Das Londoner Büro hatte sich nach West-Berlin begeben. Tarrant selbst war im Augenblick dort. Aber das sagte Modesty nicht. Ein Spion erhält nur ungern mehr Information, als für seinen Job notwendig ist. Sie sagte:
«Ich habe für diesen Auftrag ein neues Kommunikationssystem ausgearbeitet. Ich werde es Ihnen erklären, nachdem wir Okubo gesehen haben. Heute abend sind Sie ihn los.»
Toller sagte mit Nachdruck: «Gott sei Dank. Er ist ein mühsamer Kerl. In den letzten zehn Tagen habe ich mehr Angst ausgestanden als in den letzten zehn Jahren.»
Okubo befand sich in einem kleinen Raum im ersten Stock; die Fensterläden des Hoffensters waren geschlossen. Die Einrichtung bestand aus einem Bett, einem Stuhl, einem einfachen Tisch und einer alten Kommode. Auf der Kommode standen ein Waschbecken und ein großer Wasserkrug aus Porzellan. Okubo lag auf dem Bett und rauchte. Er trug einen zerknitterten blauen Anzug und war sehr klein, aber gut proportioniert. Er hatte dunkles, glattes Haar und die Andeutung eines Schnurrbarts, dessen Haare man beinahe zählen konnte. Seine Augen blickten unfreundlich und arrogant.

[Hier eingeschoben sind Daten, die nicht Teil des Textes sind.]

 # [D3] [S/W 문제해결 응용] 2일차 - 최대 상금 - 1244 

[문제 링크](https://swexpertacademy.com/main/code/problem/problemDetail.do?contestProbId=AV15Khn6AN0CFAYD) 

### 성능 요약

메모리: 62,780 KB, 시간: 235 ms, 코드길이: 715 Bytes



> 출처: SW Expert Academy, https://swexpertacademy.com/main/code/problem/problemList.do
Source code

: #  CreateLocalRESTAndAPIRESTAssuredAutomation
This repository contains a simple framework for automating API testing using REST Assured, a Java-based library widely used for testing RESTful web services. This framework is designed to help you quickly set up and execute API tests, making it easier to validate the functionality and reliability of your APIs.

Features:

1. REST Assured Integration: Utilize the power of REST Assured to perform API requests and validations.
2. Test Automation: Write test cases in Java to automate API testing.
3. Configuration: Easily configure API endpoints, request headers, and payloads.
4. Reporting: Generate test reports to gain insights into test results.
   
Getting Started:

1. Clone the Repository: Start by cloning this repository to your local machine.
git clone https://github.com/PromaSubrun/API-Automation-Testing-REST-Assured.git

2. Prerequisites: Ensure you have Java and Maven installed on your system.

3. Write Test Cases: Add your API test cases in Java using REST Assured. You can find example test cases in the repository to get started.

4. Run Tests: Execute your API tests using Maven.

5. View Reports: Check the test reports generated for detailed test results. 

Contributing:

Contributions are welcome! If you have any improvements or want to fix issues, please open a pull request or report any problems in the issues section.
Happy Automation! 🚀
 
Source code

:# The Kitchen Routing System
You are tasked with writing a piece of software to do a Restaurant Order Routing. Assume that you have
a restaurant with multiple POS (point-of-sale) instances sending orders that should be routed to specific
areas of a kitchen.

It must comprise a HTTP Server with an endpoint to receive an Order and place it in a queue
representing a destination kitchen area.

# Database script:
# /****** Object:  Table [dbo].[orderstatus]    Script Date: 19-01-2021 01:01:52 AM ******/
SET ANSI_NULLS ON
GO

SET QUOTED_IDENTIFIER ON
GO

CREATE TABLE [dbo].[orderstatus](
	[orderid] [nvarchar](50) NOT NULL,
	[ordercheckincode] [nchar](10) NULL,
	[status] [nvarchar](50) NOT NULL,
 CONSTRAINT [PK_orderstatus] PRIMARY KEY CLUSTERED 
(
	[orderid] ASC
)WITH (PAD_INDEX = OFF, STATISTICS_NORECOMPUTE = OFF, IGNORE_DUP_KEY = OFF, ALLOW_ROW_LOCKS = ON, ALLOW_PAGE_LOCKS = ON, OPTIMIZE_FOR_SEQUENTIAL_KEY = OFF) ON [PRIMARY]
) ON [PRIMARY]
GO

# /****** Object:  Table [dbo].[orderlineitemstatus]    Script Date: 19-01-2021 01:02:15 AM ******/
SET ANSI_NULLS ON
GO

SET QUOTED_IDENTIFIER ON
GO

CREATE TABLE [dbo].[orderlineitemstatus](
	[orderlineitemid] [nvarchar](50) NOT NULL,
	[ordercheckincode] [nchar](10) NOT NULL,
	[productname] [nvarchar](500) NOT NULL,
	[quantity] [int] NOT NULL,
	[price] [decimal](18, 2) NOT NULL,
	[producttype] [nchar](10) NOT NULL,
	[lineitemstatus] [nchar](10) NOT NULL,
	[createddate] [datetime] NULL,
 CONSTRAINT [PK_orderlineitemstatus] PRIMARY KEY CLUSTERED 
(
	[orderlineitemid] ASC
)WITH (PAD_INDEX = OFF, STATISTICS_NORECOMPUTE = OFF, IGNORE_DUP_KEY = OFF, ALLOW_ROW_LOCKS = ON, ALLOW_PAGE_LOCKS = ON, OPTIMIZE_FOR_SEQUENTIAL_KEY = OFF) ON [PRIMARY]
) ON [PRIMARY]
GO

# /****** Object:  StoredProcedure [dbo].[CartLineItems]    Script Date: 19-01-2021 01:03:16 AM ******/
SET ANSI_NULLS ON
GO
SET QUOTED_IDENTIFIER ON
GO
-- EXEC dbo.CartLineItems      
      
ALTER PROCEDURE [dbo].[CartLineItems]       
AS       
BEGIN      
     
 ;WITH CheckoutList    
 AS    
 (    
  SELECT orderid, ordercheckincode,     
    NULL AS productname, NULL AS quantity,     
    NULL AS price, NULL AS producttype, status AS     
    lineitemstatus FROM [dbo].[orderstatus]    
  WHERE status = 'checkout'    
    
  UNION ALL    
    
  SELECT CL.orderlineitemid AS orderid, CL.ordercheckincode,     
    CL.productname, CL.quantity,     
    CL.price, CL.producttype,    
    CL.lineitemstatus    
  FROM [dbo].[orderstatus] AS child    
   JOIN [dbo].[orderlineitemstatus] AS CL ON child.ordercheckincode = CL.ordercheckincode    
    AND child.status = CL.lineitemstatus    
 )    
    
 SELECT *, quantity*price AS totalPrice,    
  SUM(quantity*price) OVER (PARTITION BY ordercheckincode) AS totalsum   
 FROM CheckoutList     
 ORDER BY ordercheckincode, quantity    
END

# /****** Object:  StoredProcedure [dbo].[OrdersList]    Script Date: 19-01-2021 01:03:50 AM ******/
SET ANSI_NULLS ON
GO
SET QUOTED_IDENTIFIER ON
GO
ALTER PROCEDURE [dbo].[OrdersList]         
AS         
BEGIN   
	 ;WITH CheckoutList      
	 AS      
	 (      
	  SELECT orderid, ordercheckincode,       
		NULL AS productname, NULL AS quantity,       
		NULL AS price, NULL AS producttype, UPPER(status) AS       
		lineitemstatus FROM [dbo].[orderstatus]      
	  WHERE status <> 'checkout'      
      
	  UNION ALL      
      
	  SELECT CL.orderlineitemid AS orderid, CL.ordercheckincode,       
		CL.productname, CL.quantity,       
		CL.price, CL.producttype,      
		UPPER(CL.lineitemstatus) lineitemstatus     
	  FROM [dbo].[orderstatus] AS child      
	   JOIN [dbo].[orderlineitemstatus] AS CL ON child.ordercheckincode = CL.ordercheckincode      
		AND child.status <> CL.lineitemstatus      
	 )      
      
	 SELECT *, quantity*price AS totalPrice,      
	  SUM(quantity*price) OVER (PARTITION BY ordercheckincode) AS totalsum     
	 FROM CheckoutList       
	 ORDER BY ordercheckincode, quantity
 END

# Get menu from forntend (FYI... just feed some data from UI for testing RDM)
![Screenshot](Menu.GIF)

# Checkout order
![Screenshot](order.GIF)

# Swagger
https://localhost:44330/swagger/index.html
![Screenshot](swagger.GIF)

Er setzte sich auf und sagte in einem fließenden zwitschernden Englisch mit betont amerikanischem Akzent: «Sind das die Leute, Toller? Ich fragte mich bereits, ob sie überhaupt existieren.»
«Die Situation ist nicht einfach für sie», sagte Toller.

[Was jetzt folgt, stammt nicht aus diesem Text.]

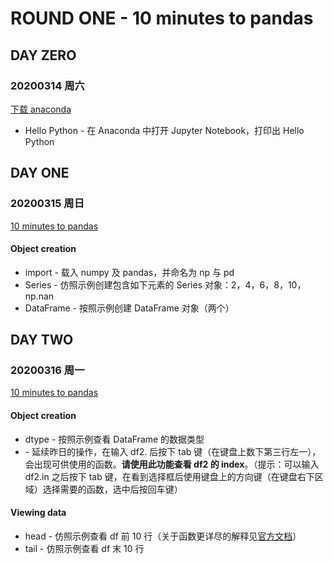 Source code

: # ROUND ONE - 10 minutes to pandas
## DAY ZERO 
### 20200314 周六

[下载 anaconda](https://www.anaconda.com/distribution/#download-section)

* Hello Python - 在 Anaconda 中打开 Jupyter Notebook，打印出 Hello Python 

## DAY ONE
### 20200315 周日

[10 minutes to pandas](https://pandas.pydata.org/pandas-docs/stable/getting_started/10min.html)

#### Object creation

* import - 载入 numpy 及 pandas，并命名为 np 与 pd
* Series - 仿照示例创建包含如下元素的 Series 对象：2，4，6，8，10，np.nan
* DataFrame - 按照示例创建 DataFrame 对象（两个）


## DAY TWO
### 20200316 周一

[10 minutes to pandas](https://pandas.pydata.org/pandas-docs/stable/getting_started/10min.html)

#### Object creation

* dtype - 按照示例查看 DataFrame 的数据类型
* <TAB> - 延续昨日的操作，在输入 df2. 后按下 tab 键（在键盘上数下第三行左一），会出现可供使用的函数。**请使用此功能查看 df2 的 index**。（提示：可以输入 df2.in 之后按下 tab 键，在看到选择框后使用键盘上的方向键（在键盘右下区域）选择需要的函数，选中后按回车键）
  
#### Viewing data
* head - 仿照示例查看 df 前 10 行（关于函数更详尽的解释见[官方文档](https://pandas.pydata.org/pandas-docs/version/0.23.1/generated/pandas.DataFrame.head.html)）
* tail - 仿照示例查看 df 末 10 行





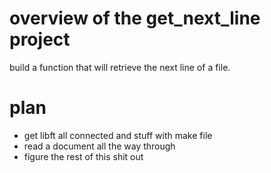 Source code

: # overview of the get_next_line project

build a function that will retrieve the next line of a file.

# plan

* get libft all connected and stuff with make file
* read a document all the way through
* figure the rest of this shit out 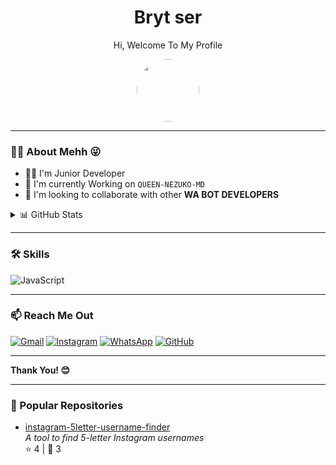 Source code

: <h1 align="center">Bryt ser</h1>
<p align="center">Hi, Welcome To My Profile</p>

<p align="center">
  <img src="https://github.com/account" width="100" style="border-radius: 50%" />
</p>

---

### 🙋‍♂️ About Mehh 😜

- 👨‍💻 I'm Junior Developer  
- 👑 I'm currently Working on `QUEEN-NEZUKO-MD`  
- 🤝 I'm looking to collaborate with other **WA BOT DEVELOPERS**  

<details>
  <summary>📊 GitHub Stats</summary>
  <img src="https://github-readme-stats.vercel.app/api?username=xchup&show_icons=true&theme=tokyonight" />
</details>

---

### 🛠️ Skills

![JavaScript](https://img.shields.io/badge/-JavaScript-black?style=flat-square&logo=javascript)

---

### 📫 Reach Me Out

[![Gmail](https://img.shields.io/badge/Gmail-red?style=for-the-badge&logo=gmail&logoColor=white)](mailto:xchup7@gmail.com)
[![Instagram](https://img.shields.io/badge/Instagram-pink?style=for-the-badge&logo=instagram&logoColor=white)](https://instagram.com/0.71c)
[![WhatsApp](https://img.shields.io/badge/WhatsApp-green?style=for-the-badge&logo=whatsapp&logoColor=white)](https://wa.me/918592074171)
[![GitHub](https://img.shields.io/badge/GitHub-grey?style=for-the-badge&logo=github&logoColor=white)](https://github.com/xchup)

---

**Thank You! 😊**

---

### 📌 Popular Repositories

- [instagram-5letter-username-finder](https://github.com/xchup/instagram-5letter-username-finder)  
  _A tool to find 5-letter Instagram usernames_  
  ⭐ 4 | 🍴 3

Es klang, als hätte er das gleiche schon oft gesagt.
Okubo sah durch Modesty hindurch, als wäre sie Luft, dann starrte er Willie an. In seinem Blick lag keine Wärme. «Sie werden mir Ihren Plan erklären.»
«Er ist einfach –» sagte Modesty.
«Ich sprach nicht mit Ihnen», unterbrach Okubo, ohne sie anzusehen. Willie Garvin steckte die Hände in die Taschen, und Modesty sah, wie seine Augen hinter der Brille aus Fensterglas einen Augenblick lang eisig wurden, während er die aufsteigende Wut unterdrückte. Toller hatte nicht übertrieben, als er sagte, Okubo sei schwierig. Er war der beste Virenspezialist der Welt, und entsprechend gesucht, das wußte er nur zu gut. Zu seiner beruflichen Arroganz kam die traditionelle Einstellung des japanischen Mannes gegenüber der Frau.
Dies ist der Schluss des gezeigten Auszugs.